1995 Ontario general election
| Party |  | Candidate | Votes | % | ±% |
|---|---|---|---|---|---|
|  | New Democratic | Marion Boyd | 11,096 | 36.8% | −14.5% |
|  | Progressive Conservative | Patrick McGuinness | 9,364 | 31.0% | +15.6% |
|  | Liberal | Ron Postian | 7,559 | 25.1% | −2.7% |
|  | Family Coalition | Mike Dwyer | 1,041 | 3.5% | +0.7% |
|  | Green | Jeff Culbert | 533 | 1.8% | +1.8% |
|  | Freedom | Lloyd Walker | 452 | 1.5% | +0.1% |
|  | Natural Law | Liz Overall | 134 | 0.4% | +0.4% |

===London North Centre===

Source:

1999 Ontario general election
| Party | Candidate | Votes | % | ±% |
|  | Progressive Conservative | Dianne Cunningham | 18,320 | 40.2 |  |
|  | New Democratic | Marion Boyd | 16,611 | 36.5 |  |
|  | Liberal | Roger Caranci | 9,518 | 20.9 |  |
|  | Family Coalition | Andrew Jezierski | 466 | 1.0 |  |
|  | Green | Jeff Culbert | 366 | 0.8 |  |
|  | Freedom | Robert Metz | 156 | 0.3 |  |
|  | Natural Law | Stephen Porter | 120 | 0.3 |  |
| Total valid votes |  |  | 45,557 | 100 |

==After politics==
Boyd was appointed chair to the Task Force on the Health Effects of Woman Abuse in 2000. It was convened in response to the problem of domestic violence against women. Later that year the task force produced a report with 29 recommendations. The key conclusion was that doctors should begin screening female patients as young as 12 years old for signs of abuse.

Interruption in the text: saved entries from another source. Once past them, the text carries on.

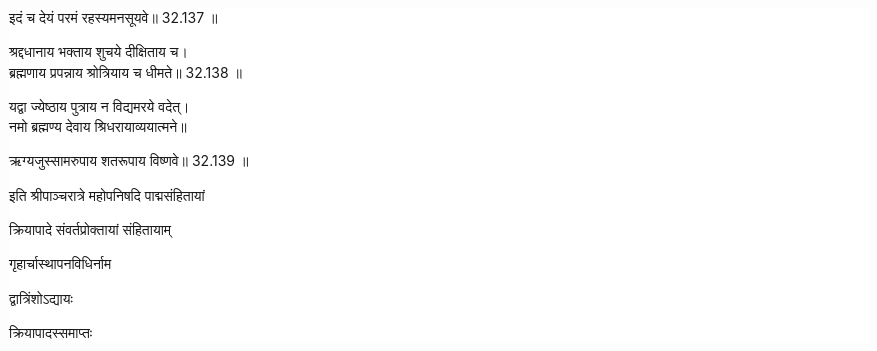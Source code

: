 [^60]: कथितम्

[^61]: पद्मोदिततया शास्त्रमिदं पाद्मुदाहृतंxxxxxxxxxxx


इदं च देयं परमं रहस्यमनसूयवे॥ 32.137 ॥

श्रद्दधानाय भक्ताय शुचये दीक्षिताय च।  
ब्रह्मणाय प्रपन्नाय श्रोत्रियाय च धीमते॥ 32.138 ॥

यद्वा ज्येष्ठाय पुत्राय न विद्यमरये वदेत्।  
नमो ब्रह्मण्य देवाय श्रिधरायाव्ययात्मने॥

ऋग्यजुस्सामरुपाय शतरूपाय विष्णवे॥ 32.139 ॥

इति श्रीपाञ्चरात्रे महोपनिषदि पाद्मसंहितायां

क्रियापादे संवर्तप्रोक्तायां संहितायाम्

गृहार्चास्थापनविधिर्नाम

द्वात्रिंशोऽद्यायः

क्रियापादस्समाप्तः

[^1]: प्रतिमा
[^2]: शिलाबिम्बं इत्येकं अर्धं क्वचिन्न
[^3]: लोहजा शत्रुविजया
[^4]: राजत
[^5]: सर्व
[^6]: रोग्यदा
[^7]: प्रदा शुभा.
[^8]: वंशविच्छेदकारकं, सर्वदाभवनेऽर्चितम्
[^9]: वृद्धता
[^10]: पनस प्रतिबिम्बं च बहुपुत्रदमर्चितम्
[^11]: स्पर्शनं
[^12]: त्रिमिशं धनदम्
[^13]: अरतोजाति करजोजाति वृक्षश्च
[^14]: कलहाय सा
[^15]: प्रतिमा कमलासन
[^16]: श्रियां भूमिं समभ्यर्च्य
[^17]: द्भुक्ति मुक्तिकामो निकेतने
[^18]: गृहे चोक्तं निरृत्यां
[^19]: घृतम्
[^20]: पयोमधुक्षाळनं च
[^21]: दौदह
[^22]: प्रार्थयीत मनीषी.
[^23]: प्रार्थयीत मनीषी
[^24]: भगवन् गृहाण भगवन् मदनु.
[^25]: शालि तण्डुल शाटके
[^26]: सर्वं ध्यात्वा.
[^27]: धाज्येन.
[^28]: चत्वारि.
[^29]: त्सविशेत्
[^30]: समन्विताम्
[^31]: मणिनिर्मितम्
[^32]: बहुनेह किमुक्तेन.
[^33]: भद्र
[^34]: चत्वार एकोग्निः कोणतस्थितः
[^35]: लक्ष्मीशं 
[^36]: स्मृत्वा मन्त्रम्.
[^37]: मध्येषु
[^38]: तादृशम्
[^39]: षडरावरम्
[^40]: त्रिलोह निर्मितं चक्रं नालपीठसमन्वितम्।  
[^41]: सुस्थितं गुरु
[^42]: कुण्ढे वै तत्र पुरतः
[^43]: शोधये
[^44]: प्रतिष्ठा स्थान
[^45]: देवाय
[^46]: भूक्त्वा च भोगन् विपुलान्
[^47]: विमलान्
[^48]: स्तैस्सायुज्य मवाप्नुयात्
[^49]: हुवेद्ब्रह्मसाम्ना0
[^50]: गुरुः
[^51]: सिष्ठं
[^52]: आराधनं
[^53]: कारणं तथा
[^54]: वान्पुनः
[^55]: स्वामितन्त्रं वा
[^56]: तोरणाद्यैर्यजेत्पूर्वं न वेदिकलशाष्टकं
[^57]: र्विप्रxxxxनमन्यैर्न.
[^58]: चार्चयेद्धमान्
[^59]: निश्चिते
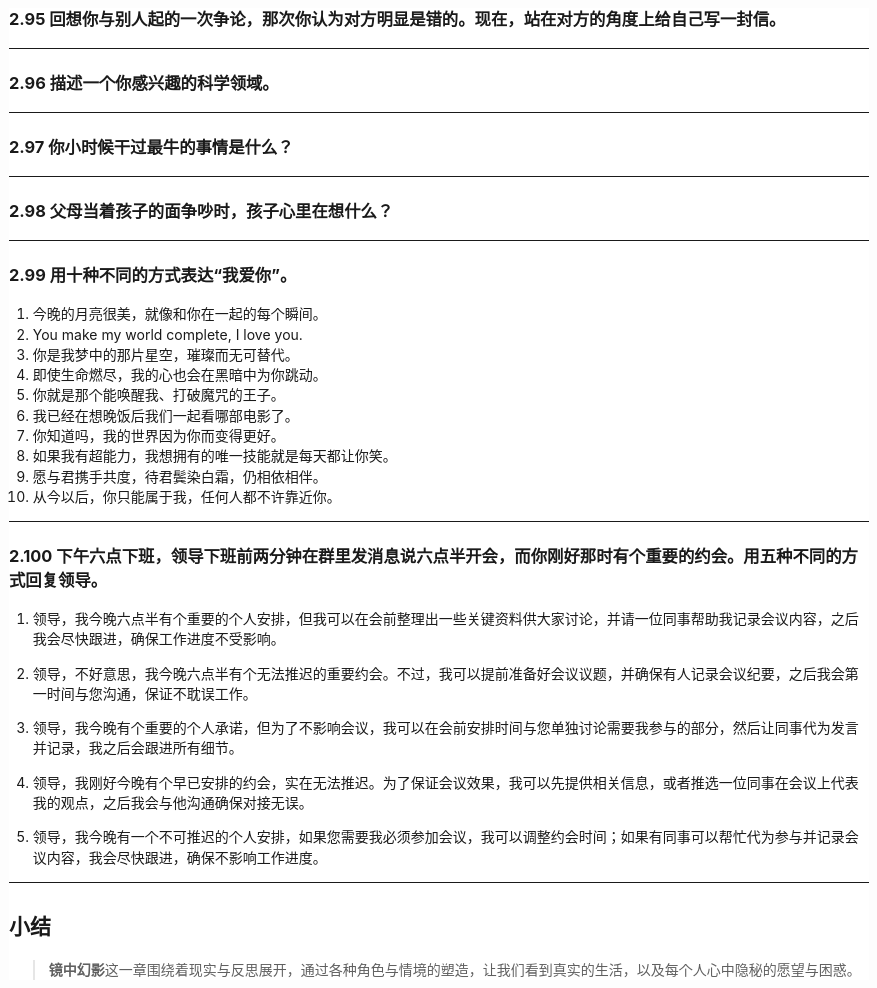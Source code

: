 
### 2.95 回想你与别人起的一次争论，那次你认为对方明显是错的。现在，站在对方的角度上给自己写一封信。

---

### 2.96 描述一个你感兴趣的科学领域。

---

### 2.97 你小时候干过最牛的事情是什么？

---

### 2.98 父母当着孩子的面争吵时，孩子心里在想什么？

---

### 2.99 用十种不同的方式表达“我爱你”。

1. 今晚的月亮很美，就像和你在一起的每个瞬间。
2. You make my world complete, I love you.
3. 你是我梦中的那片星空，璀璨而无可替代。
4. 即使生命燃尽，我的心也会在黑暗中为你跳动。
5. 你就是那个能唤醒我、打破魔咒的王子。
6. 我已经在想晚饭后我们一起看哪部电影了。
7. 你知道吗，我的世界因为你而变得更好。
8. 如果我有超能力，我想拥有的唯一技能就是每天都让你笑。
9. 愿与君携手共度，待君鬓染白霜，仍相依相伴。
10. 从今以后，你只能属于我，任何人都不许靠近你。
    
---

### 2.100 下午六点下班，领导下班前两分钟在群里发消息说六点半开会，而你刚好那时有个重要的约会。用五种不同的方式回复领导。

1. 领导，我今晚六点半有个重要的个人安排，但我可以在会前整理出一些关键资料供大家讨论，并请一位同事帮助我记录会议内容，之后我会尽快跟进，确保工作进度不受影响。

2. 领导，不好意思，我今晚六点半有个无法推迟的重要约会。不过，我可以提前准备好会议议题，并确保有人记录会议纪要，之后我会第一时间与您沟通，保证不耽误工作。

3. 领导，我今晚有个重要的个人承诺，但为了不影响会议，我可以在会前安排时间与您单独讨论需要我参与的部分，然后让同事代为发言并记录，我之后会跟进所有细节。

4. 领导，我刚好今晚有个早已安排的约会，实在无法推迟。为了保证会议效果，我可以先提供相关信息，或者推选一位同事在会议上代表我的观点，之后我会与他沟通确保对接无误。

5. 领导，我今晚有一个不可推迟的个人安排，如果您需要我必须参加会议，我可以调整约会时间；如果有同事可以帮忙代为参与并记录会议内容，我会尽快跟进，确保不影响工作进度。

---

## 小结
> **镜中幻影**这一章围绕着现实与反思展开，通过各种角色与情境的塑造，让我们看到真实的生活，以及每个人心中隐秘的愿望与困惑。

In December 2003, it came to light that religious tribunals had some legal basis under the Arbitration Act. Some argued that this interpretation allowed for Muslim Sharia law to be applied in settling family disputes. In the spring of 2004, the issue flared up even more with some claiming that the use of Sharia law tribunals was infringing on the rights of Muslim women. In the summer of 2004, Premier Dalton McGuinty asked Boyd to investigate the issue.

In December 2004, Boyd released a report that found no evidence of complaints with regards to faith-based arbitration. She concluded that no changes to the act were needed with respect to religious tribunals. She made 46 recommendations for changes to the Arbitration Act primarily dealing with arbitrator training and clarifying the roles and responsibilities of tribunals. In 2005, in response to public opinion, McGuinty ignored Boyd's main conclusion and tabled changes to the act under the Family Statute Law Amendment Act.

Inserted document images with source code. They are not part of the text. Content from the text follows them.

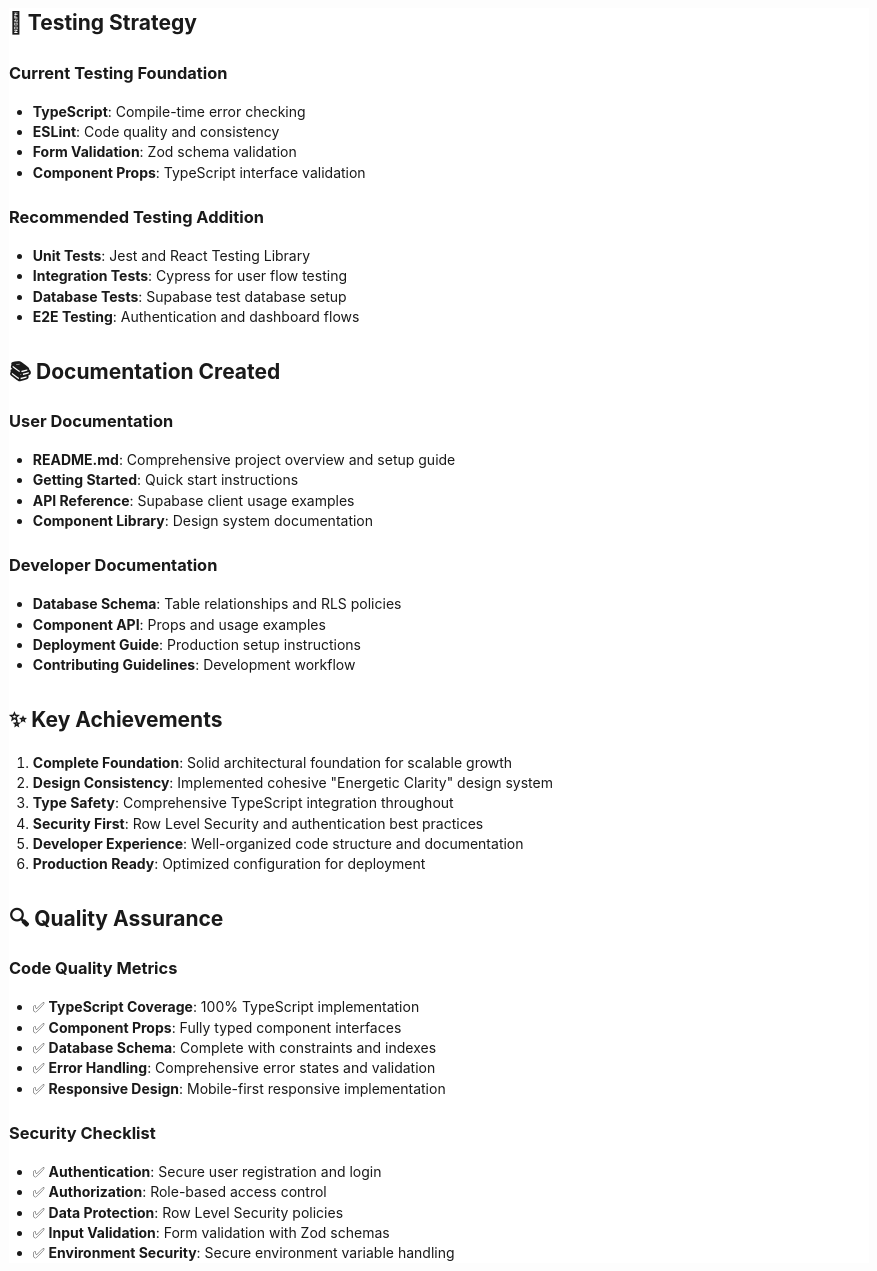 ## 🧪 Testing Strategy

### Current Testing Foundation
- **TypeScript**: Compile-time error checking
- **ESLint**: Code quality and consistency
- **Form Validation**: Zod schema validation
- **Component Props**: TypeScript interface validation

### Recommended Testing Addition
- **Unit Tests**: Jest and React Testing Library
- **Integration Tests**: Cypress for user flow testing
- **Database Tests**: Supabase test database setup
- **E2E Testing**: Authentication and dashboard flows

## 📚 Documentation Created

### User Documentation
- **README.md**: Comprehensive project overview and setup guide
- **Getting Started**: Quick start instructions
- **API Reference**: Supabase client usage examples
- **Component Library**: Design system documentation

### Developer Documentation
- **Database Schema**: Table relationships and RLS policies
- **Component API**: Props and usage examples
- **Deployment Guide**: Production setup instructions
- **Contributing Guidelines**: Development workflow

## ✨ Key Achievements

1. **Complete Foundation**: Solid architectural foundation for scalable growth
2. **Design Consistency**: Implemented cohesive "Energetic Clarity" design system
3. **Type Safety**: Comprehensive TypeScript integration throughout
4. **Security First**: Row Level Security and authentication best practices
5. **Developer Experience**: Well-organized code structure and documentation
6. **Production Ready**: Optimized configuration for deployment

## 🔍 Quality Assurance

### Code Quality Metrics
- ✅ **TypeScript Coverage**: 100% TypeScript implementation
- ✅ **Component Props**: Fully typed component interfaces
- ✅ **Database Schema**: Complete with constraints and indexes
- ✅ **Error Handling**: Comprehensive error states and validation
- ✅ **Responsive Design**: Mobile-first responsive implementation

### Security Checklist
- ✅ **Authentication**: Secure user registration and login
- ✅ **Authorization**: Role-based access control
- ✅ **Data Protection**: Row Level Security policies
- ✅ **Input Validation**: Form validation with Zod schemas
- ✅ **Environment Security**: Secure environment variable handling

While incorporating many of Boyd's recommendations, the act specifically removed any legal status for the arbitration of custodial and marital disputes by religious tribunals. The act mandated that all family law arbitrations in Ontario be conducted only in accordance with Canadian law. Some critics argued that this was a missed opportunity to incorporate aspects of Islamic law into the Canadian judicial system.

Boyd died in Inverhuron, Ontario on October 11, 2022, at the age of 76.